问题
Im trying to understand multiprocessing.Process class. I want to collect data asynchronously storing it somewhere. After having stored the data, it somehow gets lost. Here is my MWE:
from __future__ import print_function
import multiprocessing as mp
def append_test(tgt):
tgt.append(42)
print('Appended:', tgt)
l = []
p = mp.Process(target=lambda: append_test(l))
p.run()
print('l is', l)
p.start()
p.join()
print('l is', l)
If I'm running that snippet, I get
Appended: [42]
l is [42]
Appended: [42, 42]
l is [42]
As you can see, there is a difference between calling run and using start/join. It has nothing to do with the order (using run afterwards) - I've tried that. Can someone elaborate how the second 42 gets lost? It seems to be stored at some time? But at some other time its definetly not.
Just in case that could make any difference: I've tried python2.7 and python3.4, both with the exact same result described above.
Update: Apparently only start spawns a new process where run will be invoked afterwards.
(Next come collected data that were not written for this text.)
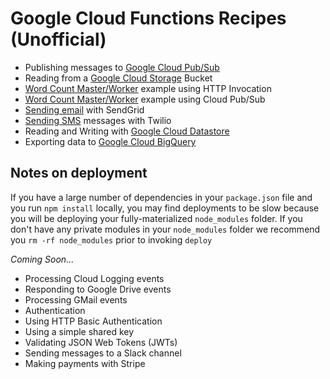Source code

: # Google Cloud Functions Recipes (Unofficial)

 - Publishing messages to [Google Cloud Pub/Sub](/pubsub)
 - Reading from a [Google Cloud Storage](/gcs) Bucket
 - [Word Count Master/Worker](/worker_http) example using HTTP Invocation
 - [Word Count Master/Worker](/worker_pubsub) example using Cloud Pub/Sub
 - [Sending email](/sendgrid) with SendGrid
 - [Sending SMS](/twilio) messages with Twilio
 - Reading and Writing with [Google Cloud Datastore](/datastore)
 - Exporting data to [Google Cloud BigQuery](/bigquery)

## Notes on deployment
If you have a large number of dependencies in your `package.json` file and you run `npm install` locally, you may find deployments to be slow because you will be deploying your fully-materialized `node_modules` folder.  If you don't have any private modules in your `node_modules` folder we recommend you `rm -rf node_modules` prior to invoking `deploy`

*Coming Soon...*

 - Processing Cloud Logging events
 - Responding to Google Drive events
 - Processing GMail events
 - Authentication
  - Using HTTP Basic Authentication
  - Using a simple shared key
  - Validating JSON Web Tokens (JWTs)
 - Sending messages to a Slack channel
 - Making payments with Stripe
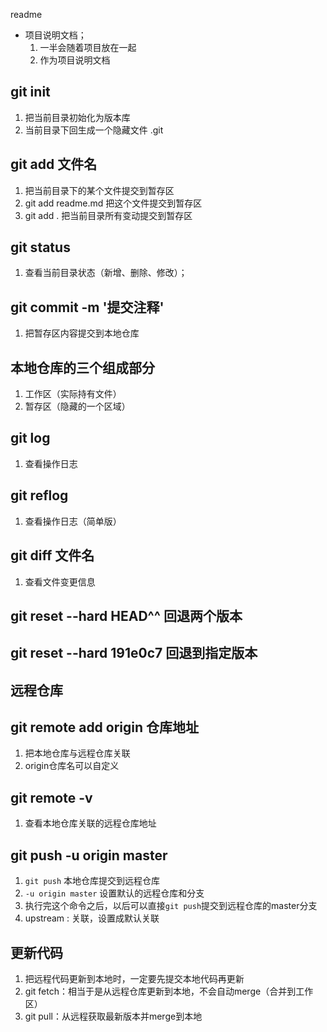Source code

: readme
+ 项目说明文档；
    1. 一半会随着项目放在一起
    2. 作为项目说明文档

## git init
1. 把当前目录初始化为版本库
2. 当前目录下回生成一个隐藏文件 .git

## git add 文件名
1. 把当前目录下的某个文件提交到暂存区
2. git add readme.md 把这个文件提交到暂存区
3. git add . 把当前目录所有变动提交到暂存区

## git status
1. 查看当前目录状态（新增、删除、修改）；

## git commit -m '提交注释'
1. 把暂存区内容提交到本地仓库

## 本地仓库的三个组成部分
1. 工作区（实际持有文件）
2. 暂存区（隐藏的一个区域）

## git log
1. 查看操作日志

## git reflog
1. 查看操作日志（简单版）

## git diff 文件名
1. 查看文件变更信息

## git reset --hard HEAD^^ 回退两个版本
## git reset --hard 191e0c7 回退到指定版本


## 远程仓库

## git remote add origin 仓库地址
1. 把本地仓库与远程仓库关联
2. origin仓库名可以自定义

## git remote -v
1. 查看本地仓库关联的远程仓库地址

## git push -u origin master
1. `git push` 本地仓库提交到远程仓库
2. `-u origin master` 设置默认的远程仓库和分支
3. 执行完这个命令之后，以后可以直接`git push`提交到远程仓库的master分支
4. upstream : 关联，设置成默认关联


## 更新代码
1. 把远程代码更新到本地时，一定要先提交本地代码再更新
2. git fetch：相当于是从远程仓库更新到本地，不会自动merge（合并到工作区）
2. git pull：从远程获取最新版本并merge到本地
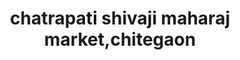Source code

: ---
title: "chatrapati shivaji maharaj market,chitegaon"
url: /chitegaon/chatrapati-shivaji-maharaj-market-chitegaon/
shop: Supermarkt
---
Then my actual problem translates to the following question: How do I pass l to the spawned process s.t. I can see the actual result?
Solution: The following example shows how to pass shared data safely to a Process:
from __future__ import print_function
import multiprocessing as mp
def append_test(tgt):
tgt.append(42)
print('Appended:', tgt)
m = mp.Manager()
l = m.list()
p = mp.Process(target=lambda: append_test(l))
p.start()
p.join()
print('l is', l)
Further reading: Multiprocessing Managers Documentation
回答1:
From Python: Essential Reference by Beazley:
p.run(): The method that runs when the process starts. By default, this invokes target that was passed to the Process constructor. ...
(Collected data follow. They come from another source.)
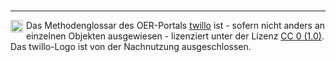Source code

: <br>

---
<footer style="font-size:14px;">
  <img src="images/creative-commons_cc-zero.svg " height="20px" style="float:left;margin:0 5px 0 0" alt="Creative Commons CC BY" title="Creative Commons CC BY"/>Das Methodenglossar des OER-Portals <a aria-describedby="twillo Hompage" href="https://twillo.de">twillo</a> ist - sofern nicht anders an einzelnen Objekten ausgewiesen - lizenziert unter der Lizenz <a aria-describedby="Link zur Quelle (CreativeCommons Seite)" href="https://creativecommons.org/publicdomain/zero/1.0/legalcode" target="_blank">CC 0 (1.0)</a>. Das twillo-Logo ist von der Nachnutzung ausgeschlossen.
</footer>
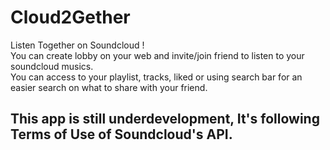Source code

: # Cloud2Gether

Listen Together on Soundcloud !  
You can create lobby on your web and invite/join friend to listen to your soundcloud musics.  
You can access to your playlist, tracks, liked or using search bar for an easier search on what to share with your friend.

## This app is still underdevelopment, It's following Terms of Use of Soundcloud's API.

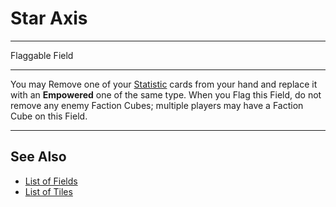 # Star Axis

___
Flaggable Field
___
You may Remove one of your [Statistic](../statistics/index.md) cards from your hand and replace it with an **Empowered** one of the same type. When you Flag this Field, do not remove any enemy Faction Cubes; multiple players may have a Faction Cube on this Field.
___


## See Also

- [List of Fields](index.md)
- [List of Tiles](../tiles/index.md)

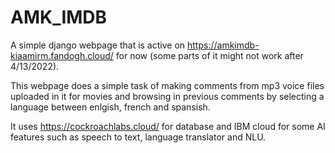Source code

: # AMK_IMDB
A simple django webpage that is active on https://amkimdb-kiaamirm.fandogh.cloud/ for now (some parts of it might not work after 4/13/2022).

This webpage does a simple task of making comments from mp3 voice files uploaded in it for movies and browsing in previous comments by selecting a language between enlgish, french and spansish.

It uses https://cockroachlabs.cloud/ for database and IBM cloud for some AI features such as speech to text, language translator and NLU.

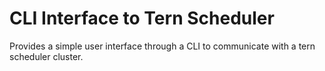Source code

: # CLI Interface to Tern Scheduler

Provides a simple user interface through a CLI to communicate with a tern scheduler cluster.
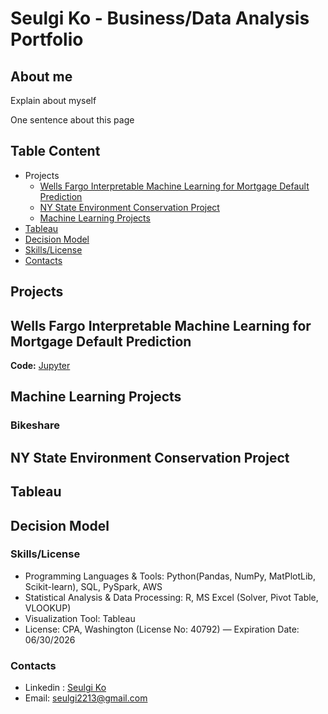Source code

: # Seulgi Ko - Business/Data Analysis Portfolio 

## About me 
Explain about myself 

One sentence about this page 

## Table Content 
* Projects
   * [Wells Fargo Interpretable Machine Learning for Mortgage Default Prediction](#Default)
   * [NY State Environment Conservation Project](#SQL)
   * [Machine Learning Projects](#ML)
* [Tableau](#Tableau)
* [Decision Model](#DM) 
* [Skills/License](#Skill)
* [Contacts](#Contact)

## Projects 
<a name="Default"></a>

## Wells Fargo Interpretable Machine Learning for Mortgage Default Prediction 
**Code:** [Jupyter]()

## Machine Learning Projects 
<a name="ML"></a>

### Bikeshare 
###

## NY State Environment Conservation Project 
<a name="SQL"></a>

## Tableau 
<a name="Tableau"></a>

## Decision Model 
<a name="DM"></a>

### Skills/License 
<a name="Skill"></a>

* Programming Languages & Tools: Python(Pandas, NumPy, MatPlotLib, Scikit-learn), SQL, PySpark, AWS
* Statistical Analysis & Data Processing: R, MS Excel (Solver, Pivot Table, VLOOKUP)
* Visualization Tool: Tableau
* License: CPA, Washington (License No: 40792) — Expiration Date: 06/30/2026

### Contacts 
<a name="Contact"></a>
* Linkedin : [Seulgi Ko](http://www.linkedin.com/in/seulgi-ko)
* Email: seulgi2213@gmail.com
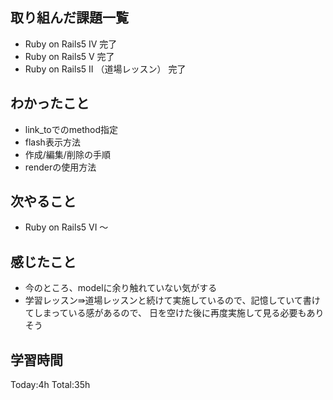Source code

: ## 取り組んだ課題一覧
- Ruby on Rails5 IV   完了
- Ruby on Rails5 V   完了
- Ruby on Rails5 II （道場レッスン） 完了

## わかったこと
- link_toでのmethod指定
- flash表示方法
- 作成/編集/削除の手順
- renderの使用方法

## 次やること
- Ruby on Rails5 VI  ～

## 感じたこと
- 今のところ、modelに余り触れていない気がする
- 学習レッスン⇛道場レッスンと続けて実施しているので、記憶していて書けてしまっている感があるので、
  日を空けた後に再度実施して見る必要もありそう

## 学習時間
Today:4h
Total:35h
p.start(): Starts the process. This launches the subprocess that represents the process and invokes p.run() in that subprocess.
So, they are not meant to be doing the same thing. It looks to me like in this case, p.run() is being invoked for the ongoing process and p.start() calls p.run() in a new process with the original target that was passed to the constructor (in which l is [ ] still).
回答2:
Run executes the callable object that you target in multiprocessing. Start will call the run() method for the object.
From multiprocessing's documentation
run() Method representing the process’s activity.
You may override this method in a subclass. The standard run() method invokes the callable object passed to the object’s constructor as the target argument, if any, with sequential and keyword arguments taken from the args and kwargs arguments, respectively.
start() Start the process’s activity.
This must be called at most once per process object. It arranges for the object’s run() method to be invoked in a separate process.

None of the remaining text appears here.